What is needed: Return the entries below word for word; no images should appear in the copy.

Dataset records:
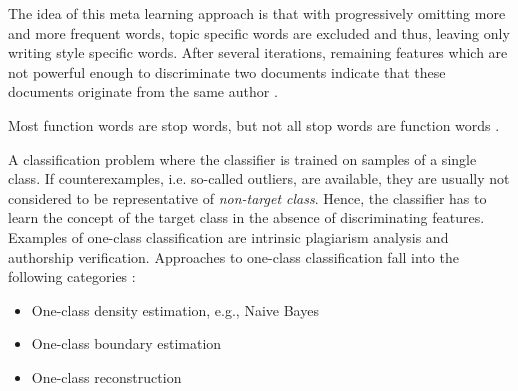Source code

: \begin{definition}
    [Unmasking]
    The idea of this meta learning approach is that with progressively omitting more and more frequent words, 
    topic specific words are excluded and thus, leaving only writing style specific words.
    After several iterations, remaining features which are not powerful enough to discriminate two documents indicate that 
    these documents originate from the same author \cite{stein_intrinsic_2011}.
\end{definition}

\begin{definition}
    Most function words are stop words, but not all stop words are function words \cite{stein_intrinsic_2011}.
\end{definition}

\begin{definition}
    A classification problem where the classifier is trained on samples of a single class.
    If counterexamples, i.e. so-called outliers, are available, they are usually not considered to be representative of \textit{non-target class}.
    Hence, the classifier has to learn the concept of the target class in the absence of discriminating features.
    Examples of one-class classification are intrinsic plagiarism analysis and authorship verification.
    Approaches to one-class classification fall into the following categories \cite{stein_intrinsic_2011}:
    \begin{itemize}
        \item One-class density estimation, e.g., Naive Bayes
        \item One-class boundary estimation
        \item One-class reconstruction
    \end{itemize}
\end{definition}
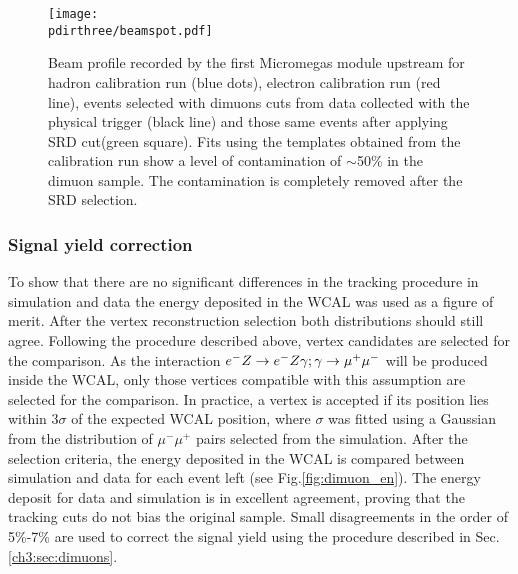\begin{figure}[tbh!]
  \centering
    \texttt{[image: \\pdirthree/beamspot.pdf]}
  \caption[Beam profile with different cuts]{Beam profile recorded by the first Micromegas module upstream for hadron calibration run (blue dots), electron calibration run (red line), events selected with dimuons cuts from data collected with the physical trigger (black line) and those same events after applying SRD cut(green square). Fits using the templates obtained from the calibration run show a level of contamination of $\sim$50\% in the dimuon sample. The contamination is completely removed after the SRD selection.}
  \label{fig:dimuon:profile}
\end{figure}


\subsubsection{Signal yield correction}
\label{ch3:sec:dimuons-sig-corr}

To show that there are no significant differences in the tracking procedure in simulation and data the energy deposited in the WCAL was used as a figure of merit. After the vertex reconstruction selection both distributions should still agree. %
Following the procedure described above, vertex candidates are selected for the comparison. As the interaction $e^- Z \to e^- Z \gamma; \gamma \to \mu^+ \mu^-$ will be produced inside the WCAL, only those vertices compatible with this assumption are selected for the comparison. In practice, a vertex is accepted if its position lies within 3$\sigma$ of the expected WCAL position, where $\sigma$ was fitted using a Gaussian from the distribution of $\mu^- \mu^+$ pairs selected from the simulation. After the selection criteria, the energy deposited in the WCAL is compared between simulation and data for each event left (see Fig.\ref{fig:dimuon_en}). The energy deposit for data and simulation is in excellent agreement, proving that the tracking cuts do not bias the original sample. Small disagreements in the order of 5\%-7\% are used to correct the signal yield using the procedure described in Sec.\ref{ch3:sec:dimuons}.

Result of this exercise:
Source code

: \begin{definition}
    [Unmasking]
    The idea of this meta learning approach is that with progressively omitting more and more frequent words, 
    topic specific words are excluded and thus, leaving only writing style specific words.
    After several iterations, remaining features which are not powerful enough to discriminate two documents indicate that 
    these documents originate from the same author \cite{stein_intrinsic_2011}.
\end{definition}

\begin{definition}
    Most function words are stop words, but not all stop words are function words \cite{stein_intrinsic_2011}.
\end{definition}

\begin{definition}
    A classification problem where the classifier is trained on samples of a single class.
    If counterexamples, i.e. so-called outliers, are available, they are usually not considered to be representative of \textit{non-target class}.
    Hence, the classifier has to learn the concept of the target class in the absence of discriminating features.
    Examples of one-class classification are intrinsic plagiarism analysis and authorship verification.
    Approaches to one-class classification fall into the following categories \cite{stein_intrinsic_2011}:
    \begin{itemize}
        \item One-class density estimation, e.g., Naive Bayes
        \item One-class boundary estimation
        \item One-class reconstruction
    \end{itemize}
\end{definition}
\begin{figure}[tbh!]
  \centering
    \texttt{[image: \\pdirthree/beamspot.pdf]}
  \caption[Beam profile with different cuts]{Beam profile recorded by the first Micromegas module upstream for hadron calibration run (blue dots), electron calibration run (red line), events selected with dimuons cuts from data collected with the physical trigger (black line) and those same events after applying SRD cut(green square). Fits using the templates obtained from the calibration run show a level of contamination of $\sim$50\% in the dimuon sample. The contamination is completely removed after the SRD selection.}
  \label{fig:dimuon:profile}
\end{figure}


\subsubsection{Signal yield correction}
\label{ch3:sec:dimuons-sig-corr}

To show that there are no significant differences in the tracking procedure in simulation and data the energy deposited in the WCAL was used as a figure of merit. After the vertex reconstruction selection both distributions should still agree. %
Following the procedure described above, vertex candidates are selected for the comparison. As the interaction $e^- Z \to e^- Z \gamma; \gamma \to \mu^+ \mu^-$ will be produced inside the WCAL, only those vertices compatible with this assumption are selected for the comparison. In practice, a vertex is accepted if its position lies within 3$\sigma$ of the expected WCAL position, where $\sigma$ was fitted using a Gaussian from the distribution of $\mu^- \mu^+$ pairs selected from the simulation. After the selection criteria, the energy deposited in the WCAL is compared between simulation and data for each event left (see Fig.\ref{fig:dimuon_en}). The energy deposit for data and simulation is in excellent agreement, proving that the tracking cuts do not bias the original sample. Small disagreements in the order of 5\%-7\% are used to correct the signal yield using the procedure described in Sec.\ref{ch3:sec:dimuons}.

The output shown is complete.